Deltan, 41, foi o principal porta-voz do Ministério Público
Federal na operação deflagrada em 2014. Estava na instituição fazia 18 anos.

Além da presença na mídia, cabia a ele organizar as
diferentes frentes de apuração entre a equipe de procuradores envolvidos no
caso no Paraná. Tinha participação reduzida no dia a dia dos processos e das
audiências na Justiça Federal.

Ele ingressou na operação logo em suas primeiras fases,
quando o então procurador-geral Rodrigo Janot decidiu formar uma força-tarefa
para se dedicar exclusivamente ao caso, diante das dimensões das descobertas em
andamento em Curitiba.

No auge da operação, em 2016, o chefe da força-tarefa ficou
marcado pela apresentação de um PowerPoint contra o ex-presidente Lula, no qual
listava fatores que indicavam que o petista havia chefiado o esquema de
corrupção na Petrobras.

Com o ritmo intenso de revelações e a prisão de grandes
empresários e líderes políticos em decorrência das investigações deflagradas no
Paraná, Deltan foi alçado à condição de um dos símbolos da operação, com
homenagens em manifestações de rua.

Sempre foi questionado, porém, pelo foco dos trabalhos nas
administrações do PT e pelos métodos para a obtenção de acordos de delação
premiada, um dos pilares da Lava Jato.

Como mostrou a coluna nesta sexta, Deltan Dallagnol já tinha
respondido até esta semana a 52 processos no Conselho Nacional do Ministério
Público, que fiscaliza os integrantes do órgão. Com a sua saída, todos os que
ainda estão abertos agora serão arquivados.

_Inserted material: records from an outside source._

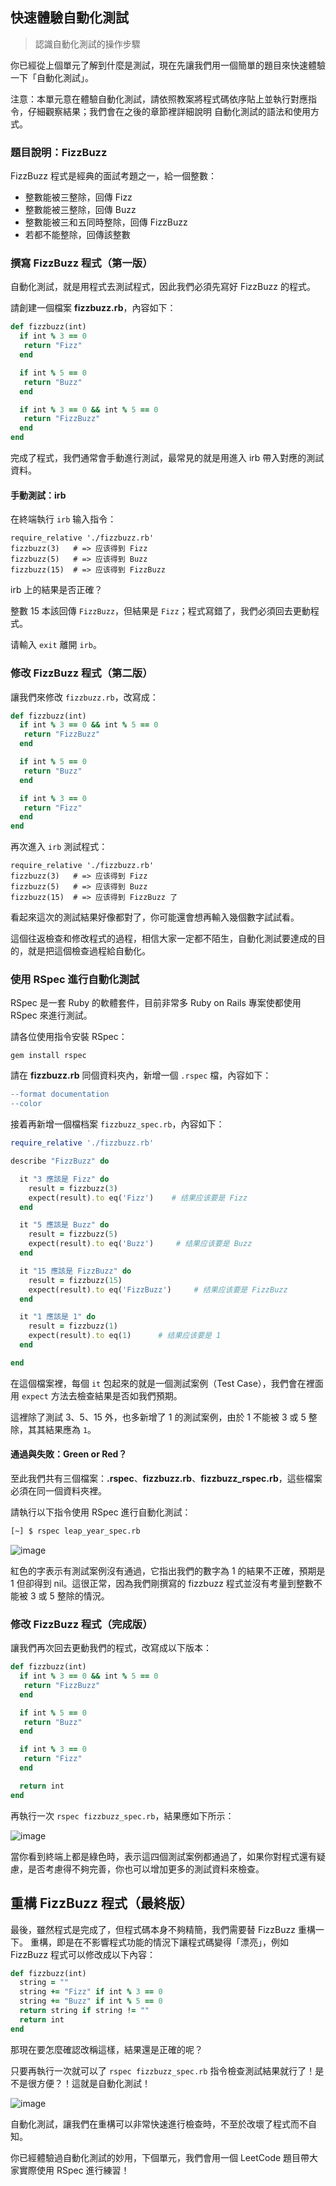 ## 快速體驗自動化測試
> 認識自動化測試的操作步驟

你已經從上個單元了解到什麼是測試，現在先讓我們用一個簡單的題目來快速體驗一下「自動化測試」。

注意：本單元意在體驗自動化測試，請依照教案將程式碼依序貼上並執行對應指令，仔細觀察結果；我們會在之後的章節裡詳細說明 自動化測試的語法和使用方式。

### 題目說明：FizzBuzz

FizzBuzz 程式是經典的面試考題之一，給一個整數：
- 整數能被三整除，回傳 Fizz
- 整數能被三整除，回傳 Buzz
- 整數能被三和五同時整除，回傳 FizzBuzz
- 若都不能整除，回傳該整數

### 撰寫 FizzBuzz 程式（第一版）

自動化測試，就是用程式去測試程式，因此我們必須先寫好 FizzBuzz 的程式。

請創建一個檔案 **fizzbuzz.rb**，內容如下：
```ruby
def fizzbuzz(int)
  if int % 3 == 0
   return "Fizz"
  end

  if int % 5 == 0
   return "Buzz"
  end

  if int % 3 == 0 && int % 5 == 0
   return "FizzBuzz"
  end
end
```

完成了程式，我們通常會手動進行測試，最常見的就是用進入 irb 帶入對應的測試資料。

#### 手動測試：irb

在終端執行 `irb` 输入指令：

```
require_relative './fizzbuzz.rb'
fizzbuzz(3)   # => 应该得到 Fizz
fizzbuzz(5)   # => 应该得到 Buzz
fizzbuzz(15)  # => 应该得到 FizzBuzz
```

irb 上的結果是否正確？

整數 15 本該回傳 `FizzBuzz`，但結果是 `Fizz`；程式寫錯了，我們必須回去更動程式。

请輸入 `exit` 離開 `irb`。

### 修改 FizzBuzz 程式（第二版）

讓我們來修改 `fizzbuzz.rb`，改寫成：

```ruby
def fizzbuzz(int)
  if int % 3 == 0 && int % 5 == 0
   return "FizzBuzz"
  end

  if int % 5 == 0
   return "Buzz"
  end

  if int % 3 == 0
   return "Fizz"
  end
end
```

再次進入 `irb` 測試程式：
```
require_relative './fizzbuzz.rb'
fizzbuzz(3)   # => 应该得到 Fizz
fizzbuzz(5)   # => 应该得到 Buzz
fizzbuzz(15)  # => 应该得到 FizzBuzz 了
```

看起來這次的測試結果好像都對了，你可能還會想再輸入幾個數字試試看。

這個往返檢查和修改程式的過程，相信大家一定都不陌生，自動化測試要達成的目的，就是把這個檢查過程給自動化。

### 使用 RSpec 進行自動化測試

RSpec 是一套 Ruby 的軟體套件，目前非常多 Ruby on Rails 專案使都使用 RSpec 來進行測試。

請各位使用指令安裝 RSpec：
```
gem install rspec
```

請在 **fizzbuzz.rb** 同個資料夾內，新增一個 `.rspec` 檔，內容如下：
```diff .rspec
--format documentation
--color
```

接着再新增一個檔档案 `fizzbuzz_spec.rb`，內容如下：

```ruby
require_relative './fizzbuzz.rb'

describe "FizzBuzz" do

  it "3 應該是 Fizz" do
    result = fizzbuzz(3)
    expect(result).to eq('Fizz')    # 结果应该要是 Fizz
  end

  it "5 應該是 Buzz" do
    result = fizzbuzz(5)
    expect(result).to eq('Buzz')     # 结果应该要是 Buzz
  end

  it "15 應該是 FizzBuzz" do
    result = fizzbuzz(15)
    expect(result).to eq('FizzBuzz')     # 结果应该要是 FizzBuzz
  end

  it "1 應該是 1" do
    result = fizzbuzz(1)
    expect(result).to eq(1)      # 结果应该要是 1
  end

end
```

在這個檔案裡，每個 `it` 包起來的就是一個測試案例（Test Case），我們會在裡面用 `expect` 方法去檢查結果是否如我們預期。

這裡除了測試 3、5、15 外，也多新增了 1 的測試案例，由於 1 不能被 3 或 5 整除，其其結果應為 `1`。

#### 通過與失敗：Green or Red？

至此我們共有三個檔案：**.rspec**、**fizzbuzz.rb**、**fizzbuzz_rspec.rb**，這些檔案必須在同一個資料夾裡。

請執行以下指令使用 RSpec 進行自動化測試：
```bash
[~] $ rspec leap_year_spec.rb
```

![image](images/0102-1.png)

紅色的字表示有測試案例沒有通過，它指出我們的數字為 1 的結果不正確，預期是 1 但卻得到 nil。這很正常，因為我們剛撰寫的 fizzbuzz 程式並沒有考量到整數不能被 3 或 5 整除的情況。

### 修改 FizzBuzz 程式（完成版）

讓我們再次回去更動我們的程式，改寫成以下版本：
```ruby
def fizzbuzz(int)
  if int % 3 == 0 && int % 5 == 0
   return "FizzBuzz"
  end

  if int % 5 == 0
   return "Buzz"
  end

  if int % 3 == 0
   return "Fizz"
  end

  return int
end
```

再執行一次 `rspec fizzbuzz_spec.rb`，結果應如下所示：

![image](images/0102-2.png)

當你看到終端上都是綠色時，表示這四個測試案例都通過了，如果你對程式還有疑慮，是否考慮得不夠完善，你也可以增加更多的測試資料來檢查。

## 重構 FizzBuzz 程式（最終版）

最後，雖然程式是完成了，但程式碼本身不夠精簡，我們需要替 FizzBuzz 重構一下。
重構，即是在不影響程式功能的情況下讓程式碼變得「漂亮」，例如 FizzBuzz 程式可以修改成以下內容：


```ruby
def fizzbuzz(int)
  string = ""
  string += "Fizz" if int % 3 == 0
  string += "Buzz" if int % 5 == 0
  return string if string != ""
  return int
end
```

那現在要怎麼確認改稱這樣，結果還是正確的呢？

只要再執行一次就可以了 `rspec fizzbuzz_spec.rb` 指令檢查測試結果就行了！是不是很方便？！這就是自動化測試！

![image](images/0102-2.png)

自動化測試，讓我們在重構可以非常快速進行檢查時，不至於改壞了程式而不自知。

你已經體驗過自動化測試的妙用，下個單元，我們會用一個 LeetCode 題目帶大家實際使用 RSpec 進行練習！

Deltan responde ou já respondeu a reclamações disciplinares,
sindicâncias e a processos administrativos disciplinares (PAD). Chegou a
receber as penas de advertência e censura em alguns deles.

Dois dos processos administrativos ainda não foram arquivados,
o que poderia complicar uma eventual candidatura de Dallagnol: pela Lei da
Ficha Limpa, procuradores que respondem a PADs não podem concorrer a cargos
públicos.

Um dos PAD contra ele foi aberto depois que Deltan afirmou
em entrevista que três ministros do STF (Supremo Tribunal Federal) formavam uma “panelinha” para conceder habeas corpus e passavam uma mensagem de “leniência” com a corrupção.

Deltan foi punido com advertência, mas recorreu ao próprio
STF para reverter a decisão. Em outro episódio, ele atacou a candidatura de
Renan Calheiros à presidência do Senado. Foi punido com censura. E também
recorreu ao Supremo.

Para ficar com “ficha limpa” e disputar eleições,
o ex-procurador terá que desistir das ações que moveu no STF para reverter as
penas de advertência e censura. Elas seriam consideradas automaticamente
aplicadas e os processos iriam para o arquivo.

Ao se desligar da instituição, Deltan abre mão de um salário
bruto de R$ 33,7 mil mensais, além de benefícios e férias de 60 dias.

Em 2020, desgastado pela divulgação de conversas que manteve
no aplicativo Telegram e que foram obtidas pelo site The Intercept Brasil, o
procurador pediu para deixar os trabalhos da operação, citando motivos
familiares.

As mensagens obtidas pelo Intercept e divulgadas pelo site e
por outros órgãos de imprensa, como a Folha, expuseram a proximidade entre Moro
e os procuradores da Lava Jato e colocaram em dúvida a imparcialidade como juiz
do atual ministro da Justiça no julgamento dos processos da operação.

Após isso, porém, Deltan continuou se manifestando em redes
sociais e em entrevistas sobre temas ligados à Lava Jato e à corrupção. Monica Bergamo – Folha Press).